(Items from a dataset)

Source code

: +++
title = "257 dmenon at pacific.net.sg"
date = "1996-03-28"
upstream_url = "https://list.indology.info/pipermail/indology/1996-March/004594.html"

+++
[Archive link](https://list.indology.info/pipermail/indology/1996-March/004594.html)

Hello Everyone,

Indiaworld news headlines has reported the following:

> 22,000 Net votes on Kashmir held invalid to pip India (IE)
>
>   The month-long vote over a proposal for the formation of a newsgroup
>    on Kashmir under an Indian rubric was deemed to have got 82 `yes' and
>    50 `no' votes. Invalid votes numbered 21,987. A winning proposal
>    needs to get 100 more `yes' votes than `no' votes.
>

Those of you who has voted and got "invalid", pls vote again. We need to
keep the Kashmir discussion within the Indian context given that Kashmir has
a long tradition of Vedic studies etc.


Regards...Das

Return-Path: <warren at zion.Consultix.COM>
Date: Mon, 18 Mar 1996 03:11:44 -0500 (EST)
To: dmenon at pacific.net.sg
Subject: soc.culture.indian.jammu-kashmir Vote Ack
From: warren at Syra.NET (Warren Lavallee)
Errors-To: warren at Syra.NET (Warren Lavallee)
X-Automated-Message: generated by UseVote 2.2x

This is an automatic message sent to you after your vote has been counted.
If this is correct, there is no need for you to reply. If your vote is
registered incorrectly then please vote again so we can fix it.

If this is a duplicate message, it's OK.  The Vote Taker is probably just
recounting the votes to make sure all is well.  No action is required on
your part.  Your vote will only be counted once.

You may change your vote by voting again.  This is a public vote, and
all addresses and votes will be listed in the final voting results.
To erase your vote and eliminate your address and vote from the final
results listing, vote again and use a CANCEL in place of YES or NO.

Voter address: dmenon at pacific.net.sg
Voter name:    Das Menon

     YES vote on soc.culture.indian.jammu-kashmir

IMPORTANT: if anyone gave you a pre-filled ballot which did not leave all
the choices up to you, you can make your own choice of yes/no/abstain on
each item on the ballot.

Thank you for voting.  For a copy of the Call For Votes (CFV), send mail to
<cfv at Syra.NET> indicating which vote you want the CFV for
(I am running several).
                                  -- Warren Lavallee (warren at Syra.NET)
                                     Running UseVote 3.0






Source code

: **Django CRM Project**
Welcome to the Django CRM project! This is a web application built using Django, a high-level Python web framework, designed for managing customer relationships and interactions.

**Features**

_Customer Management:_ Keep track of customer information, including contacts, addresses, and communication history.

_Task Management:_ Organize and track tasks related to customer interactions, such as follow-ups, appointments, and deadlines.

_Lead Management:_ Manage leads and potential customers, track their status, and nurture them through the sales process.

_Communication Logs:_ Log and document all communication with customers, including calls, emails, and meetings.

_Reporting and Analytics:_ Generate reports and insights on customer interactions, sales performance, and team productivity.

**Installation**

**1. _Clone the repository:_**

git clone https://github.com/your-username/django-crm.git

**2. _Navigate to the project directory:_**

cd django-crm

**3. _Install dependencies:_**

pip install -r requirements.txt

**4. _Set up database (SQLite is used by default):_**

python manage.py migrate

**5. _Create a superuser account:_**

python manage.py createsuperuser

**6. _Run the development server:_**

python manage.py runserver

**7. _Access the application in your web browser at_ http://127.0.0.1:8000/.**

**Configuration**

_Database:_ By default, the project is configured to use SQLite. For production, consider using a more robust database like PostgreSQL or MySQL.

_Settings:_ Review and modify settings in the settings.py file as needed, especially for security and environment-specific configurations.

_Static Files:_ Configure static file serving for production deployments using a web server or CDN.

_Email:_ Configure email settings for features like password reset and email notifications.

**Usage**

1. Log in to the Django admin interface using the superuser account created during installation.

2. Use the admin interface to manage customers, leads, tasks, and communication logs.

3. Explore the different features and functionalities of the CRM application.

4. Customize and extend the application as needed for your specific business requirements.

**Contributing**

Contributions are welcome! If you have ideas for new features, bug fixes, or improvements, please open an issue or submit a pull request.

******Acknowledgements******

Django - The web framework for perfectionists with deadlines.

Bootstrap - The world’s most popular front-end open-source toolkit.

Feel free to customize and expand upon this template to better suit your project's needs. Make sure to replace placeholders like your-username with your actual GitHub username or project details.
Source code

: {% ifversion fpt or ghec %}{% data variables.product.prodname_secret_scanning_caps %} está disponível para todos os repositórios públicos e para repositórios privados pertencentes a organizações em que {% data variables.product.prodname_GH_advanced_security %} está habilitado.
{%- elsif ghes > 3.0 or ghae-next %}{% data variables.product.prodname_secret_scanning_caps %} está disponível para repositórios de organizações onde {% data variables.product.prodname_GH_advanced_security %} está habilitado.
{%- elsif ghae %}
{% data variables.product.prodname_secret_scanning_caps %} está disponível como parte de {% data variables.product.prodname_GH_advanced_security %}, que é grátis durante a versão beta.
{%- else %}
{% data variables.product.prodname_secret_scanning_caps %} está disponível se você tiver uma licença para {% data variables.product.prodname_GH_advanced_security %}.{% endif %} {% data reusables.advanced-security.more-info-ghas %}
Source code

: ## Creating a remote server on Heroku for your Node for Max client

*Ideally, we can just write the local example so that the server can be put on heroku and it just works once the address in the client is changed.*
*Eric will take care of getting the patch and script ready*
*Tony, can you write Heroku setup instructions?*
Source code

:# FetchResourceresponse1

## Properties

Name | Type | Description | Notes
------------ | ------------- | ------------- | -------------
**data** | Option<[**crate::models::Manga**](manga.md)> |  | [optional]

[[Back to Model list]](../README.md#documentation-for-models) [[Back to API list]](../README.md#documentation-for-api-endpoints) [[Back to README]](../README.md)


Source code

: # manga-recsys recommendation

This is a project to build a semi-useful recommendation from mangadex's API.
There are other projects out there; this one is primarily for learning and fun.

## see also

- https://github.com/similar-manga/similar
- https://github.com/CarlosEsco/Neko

■ Task description ■
Nothing may be dropped or altered; repeat every record in full.

■ Written answer ■
Source code

: +++
title = "257 dmenon at pacific.net.sg"
date = "1996-03-28"
upstream_url = "https://list.indology.info/pipermail/indology/1996-March/004594.html"

+++
[Archive link](https://list.indology.info/pipermail/indology/1996-March/004594.html)

Hello Everyone,

Indiaworld news headlines has reported the following:

> 22,000 Net votes on Kashmir held invalid to pip India (IE)
>
>   The month-long vote over a proposal for the formation of a newsgroup
>    on Kashmir under an Indian rubric was deemed to have got 82 `yes' and
>    50 `no' votes. Invalid votes numbered 21,987. A winning proposal
>    needs to get 100 more `yes' votes than `no' votes.
>

Those of you who has voted and got "invalid", pls vote again. We need to
keep the Kashmir discussion within the Indian context given that Kashmir has
a long tradition of Vedic studies etc.


Regards...Das

Return-Path: <warren at zion.Consultix.COM>
Date: Mon, 18 Mar 1996 03:11:44 -0500 (EST)
To: dmenon at pacific.net.sg
Subject: soc.culture.indian.jammu-kashmir Vote Ack
From: warren at Syra.NET (Warren Lavallee)
Errors-To: warren at Syra.NET (Warren Lavallee)
X-Automated-Message: generated by UseVote 2.2x

This is an automatic message sent to you after your vote has been counted.
If this is correct, there is no need for you to reply. If your vote is
registered incorrectly then please vote again so we can fix it.

If this is a duplicate message, it's OK.  The Vote Taker is probably just
recounting the votes to make sure all is well.  No action is required on
your part.  Your vote will only be counted once.

You may change your vote by voting again.  This is a public vote, and
all addresses and votes will be listed in the final voting results.
To erase your vote and eliminate your address and vote from the final
results listing, vote again and use a CANCEL in place of YES or NO.

Voter address: dmenon at pacific.net.sg
Voter name:    Das Menon

     YES vote on soc.culture.indian.jammu-kashmir

IMPORTANT: if anyone gave you a pre-filled ballot which did not leave all
the choices up to you, you can make your own choice of yes/no/abstain on
each item on the ballot.

Thank you for voting.  For a copy of the Call For Votes (CFV), send mail to
<cfv at Syra.NET> indicating which vote you want the CFV for
(I am running several).
                                  -- Warren Lavallee (warren at Syra.NET)
                                     Running UseVote 3.0






Source code

: **Django CRM Project**
Welcome to the Django CRM project! This is a web application built using Django, a high-level Python web framework, designed for managing customer relationships and interactions.

**Features**

_Customer Management:_ Keep track of customer information, including contacts, addresses, and communication history.

_Task Management:_ Organize and track tasks related to customer interactions, such as follow-ups, appointments, and deadlines.

_Lead Management:_ Manage leads and potential customers, track their status, and nurture them through the sales process.

_Communication Logs:_ Log and document all communication with customers, including calls, emails, and meetings.

_Reporting and Analytics:_ Generate reports and insights on customer interactions, sales performance, and team productivity.

**Installation**

**1. _Clone the repository:_**

git clone https://github.com/your-username/django-crm.git

**2. _Navigate to the project directory:_**

cd django-crm

**3. _Install dependencies:_**

pip install -r requirements.txt

**4. _Set up database (SQLite is used by default):_**

python manage.py migrate

**5. _Create a superuser account:_**

python manage.py createsuperuser

**6. _Run the development server:_**

python manage.py runserver

**7. _Access the application in your web browser at_ http://127.0.0.1:8000/.**

**Configuration**

_Database:_ By default, the project is configured to use SQLite. For production, consider using a more robust database like PostgreSQL or MySQL.

_Settings:_ Review and modify settings in the settings.py file as needed, especially for security and environment-specific configurations.

_Static Files:_ Configure static file serving for production deployments using a web server or CDN.

_Email:_ Configure email settings for features like password reset and email notifications.

**Usage**

1. Log in to the Django admin interface using the superuser account created during installation.

2. Use the admin interface to manage customers, leads, tasks, and communication logs.

3. Explore the different features and functionalities of the CRM application.

4. Customize and extend the application as needed for your specific business requirements.

**Contributing**

Contributions are welcome! If you have ideas for new features, bug fixes, or improvements, please open an issue or submit a pull request.

******Acknowledgements******

Django - The web framework for perfectionists with deadlines.

Bootstrap - The world’s most popular front-end open-source toolkit.

Feel free to customize and expand upon this template to better suit your project's needs. Make sure to replace placeholders like your-username with your actual GitHub username or project details.
Source code

: {% ifversion fpt or ghec %}{% data variables.product.prodname_secret_scanning_caps %} está disponível para todos os repositórios públicos e para repositórios privados pertencentes a organizações em que {% data variables.product.prodname_GH_advanced_security %} está habilitado.
{%- elsif ghes > 3.0 or ghae-next %}{% data variables.product.prodname_secret_scanning_caps %} está disponível para repositórios de organizações onde {% data variables.product.prodname_GH_advanced_security %} está habilitado.
{%- elsif ghae %}
{% data variables.product.prodname_secret_scanning_caps %} está disponível como parte de {% data variables.product.prodname_GH_advanced_security %}, que é grátis durante a versão beta.
{%- else %}
{% data variables.product.prodname_secret_scanning_caps %} está disponível se você tiver uma licença para {% data variables.product.prodname_GH_advanced_security %}.{% endif %} {% data reusables.advanced-security.more-info-ghas %}
Source code

: ## Creating a remote server on Heroku for your Node for Max client

*Ideally, we can just write the local example so that the server can be put on heroku and it just works once the address in the client is changed.*
*Eric will take care of getting the patch and script ready*
*Tony, can you write Heroku setup instructions?*
Source code

:# FetchResourceresponse1

## Properties

Name | Type | Description | Notes
------------ | ------------- | ------------- | -------------
**data** | Option<[**crate::models::Manga**](manga.md)> |  | [optional]

[[Back to Model list]](../README.md#documentation-for-models) [[Back to API list]](../README.md#documentation-for-api-endpoints) [[Back to README]](../README.md)


Source code

: # manga-recsys recommendation

This is a project to build a semi-useful recommendation from mangadex's API.
There are other projects out there; this one is primarily for learning and fun.

## see also

- https://github.com/similar-manga/similar
- https://github.com/CarlosEsco/Neko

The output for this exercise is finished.